The Spanish yield has no upper limit and most people forget that the Spanish sovereign debt market is no longer a real market. There are only two net buyers: the ECB and Spanish banks using liquidity from the ECB. This is a closed circuit in which less and less real money interacts.

The Bank of Spain this morning highlighted that growth is disappointing with Q1 growth of -0.4 per cent and -1.0 per cent expected for Q2. It will take a miracle for Spain to reach its projected and promised deficit of 3.0% of GDP this side of 2015 and even 2020 without major reforms.

A Europe of Entitlements

In Spain, and to some extent also in Italy and Greece, the problem is not necessarily that the right policies weren’t in place all along. Rather, it has been the unwillingness and inability to apply the letter of the law that prevented so many in Europe from doing “right thing”. Europe over the last ten years became a Europe of Entitlements. The same “social welfare” model which Europe freely try to impose on “less fortunate” nations, has now moved from supporting to undermining the societies of Europe. The problem with entitlements is inherent in the definition of the word itself. An entitlement is a benefit many feel they automatically have the right to, whether you have earned it in any way or not. Rather than something that is given to the weak in times of need or temporarily to a wider group during a time of recession, entitlements have become something too many feel they have the right to enjoy all the time.

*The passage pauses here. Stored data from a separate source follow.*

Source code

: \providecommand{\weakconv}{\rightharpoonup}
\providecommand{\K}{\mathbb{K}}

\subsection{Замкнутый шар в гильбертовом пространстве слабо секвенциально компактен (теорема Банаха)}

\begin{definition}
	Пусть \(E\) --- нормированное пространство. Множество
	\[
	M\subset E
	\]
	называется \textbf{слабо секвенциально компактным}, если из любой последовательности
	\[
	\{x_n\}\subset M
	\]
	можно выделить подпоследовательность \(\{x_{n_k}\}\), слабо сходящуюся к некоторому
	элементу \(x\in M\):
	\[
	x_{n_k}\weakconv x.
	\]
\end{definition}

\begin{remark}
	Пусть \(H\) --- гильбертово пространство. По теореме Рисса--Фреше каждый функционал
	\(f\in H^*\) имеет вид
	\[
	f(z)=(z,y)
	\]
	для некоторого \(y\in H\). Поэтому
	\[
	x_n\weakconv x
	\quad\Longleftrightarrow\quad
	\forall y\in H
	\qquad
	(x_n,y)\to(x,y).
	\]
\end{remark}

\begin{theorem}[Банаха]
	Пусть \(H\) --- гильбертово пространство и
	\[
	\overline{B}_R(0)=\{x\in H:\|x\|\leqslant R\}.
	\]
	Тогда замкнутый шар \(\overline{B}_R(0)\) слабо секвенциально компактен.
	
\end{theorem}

As Europe has become entitlement Europe, it means it must fail almost by definition. The big “majority” of entitlement holders: the pensioners, the unemployed, the businesses needing state support, is growing day by day as the system fails. So now we have a growing class of people wielding tremendous political power that are trying to get more entitlements from a shrinking financial and economic base. To continue to finance the pressure on the sovereigns, meanwhile, the central banks are printing money and thus bailing out those who made bad decisions in the past and took on too much debt while also confiscating the savings of those who never asked for entitlements in the first place. In the end – everyone gets poorer in such a dynamic.

Giveaways in France

The situation is aggravated by a lack of political consensus in Europe. The French president Hollande is trying to get away with what in economic terms is a suicide mission - lowering the pension age again, forbidding lay-offs and social reforms in the country in Europe which already spends the most on its pensioners. The odds of this program succeeding are lower than Spain reaching its budget targets! Meanwhile, Ms. Merkel and Germany (and most of Northern Europe by its side) tries to dictate austerity-based reform programs that would see the periphery saving its way to prosperity. When your are in a debt deflation spiral – keeping the debt alive while trying to save on public outlays at the same time is a recipe for sure disaster. The extend the debt and pretend we can pay for it game must stop: the sooner we take the loss, the lower the final cost.

Add to this situation an Italy that will soon be without a government and has a refinancing need in the trillions over the next two years, plus a US which is reluctant to engage in QE3 based on its less than obvious success with QE and QE2 and we have what we the conditions for what we have coined a 'Summer of discontent'.

Assets are priced on macro tail-risk

Assets are not priced on their micro attractiveness (p/e, growth, market share, or cash flow generation) but only by the metric of macro tail-risk. This tail risk is increasing with the ever higher financing cost for Club Med countries (as in dearer funding, bigger deficits, lower growth cycle).

This is a the price for extend-and-pretend: The good micro story becomes diluted by the bad macro story. That's the lesson the market has been trying to tell the policy makers, but they continue to give empty promises and non-plans for plans.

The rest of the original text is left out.